Collected data entries —
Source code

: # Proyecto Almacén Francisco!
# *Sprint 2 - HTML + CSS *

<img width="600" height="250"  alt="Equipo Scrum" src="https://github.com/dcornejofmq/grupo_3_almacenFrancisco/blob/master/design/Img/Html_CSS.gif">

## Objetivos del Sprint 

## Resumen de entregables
--
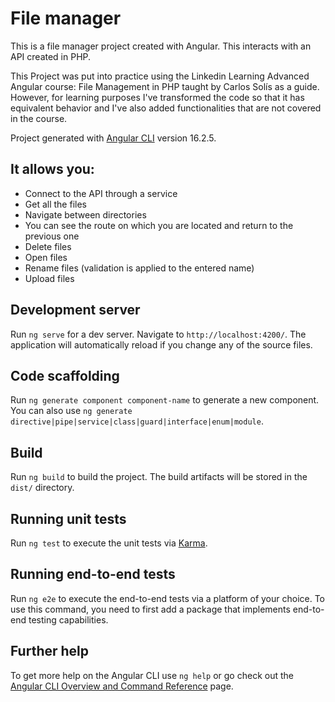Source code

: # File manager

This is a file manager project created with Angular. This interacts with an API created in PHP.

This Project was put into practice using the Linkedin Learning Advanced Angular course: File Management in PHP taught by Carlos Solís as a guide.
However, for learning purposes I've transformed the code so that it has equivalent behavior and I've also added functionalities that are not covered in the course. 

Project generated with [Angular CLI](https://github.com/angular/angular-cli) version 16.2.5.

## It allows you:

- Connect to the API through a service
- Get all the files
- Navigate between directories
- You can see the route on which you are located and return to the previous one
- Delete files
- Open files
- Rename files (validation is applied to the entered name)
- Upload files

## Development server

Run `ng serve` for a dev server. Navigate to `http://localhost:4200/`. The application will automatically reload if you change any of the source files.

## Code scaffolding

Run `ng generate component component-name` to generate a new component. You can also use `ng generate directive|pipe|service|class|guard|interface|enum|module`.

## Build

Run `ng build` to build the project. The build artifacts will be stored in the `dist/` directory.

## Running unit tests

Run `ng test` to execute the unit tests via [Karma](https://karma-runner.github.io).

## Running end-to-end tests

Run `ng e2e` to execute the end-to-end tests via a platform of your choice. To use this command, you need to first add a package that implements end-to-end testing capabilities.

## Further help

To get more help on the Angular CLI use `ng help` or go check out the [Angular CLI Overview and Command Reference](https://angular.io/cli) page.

Task statement —
Where the word "course" occurs in a line of the records, copy that line.

Solution to the problem —
This Project was put into practice using the Linkedin Learning Advanced Angular course: File Management in PHP taught by Carlos Solís as a guide.
However, for learning purposes I've transformed the code so that it has equivalent behavior and I've also added functionalities that are not covered in the course. 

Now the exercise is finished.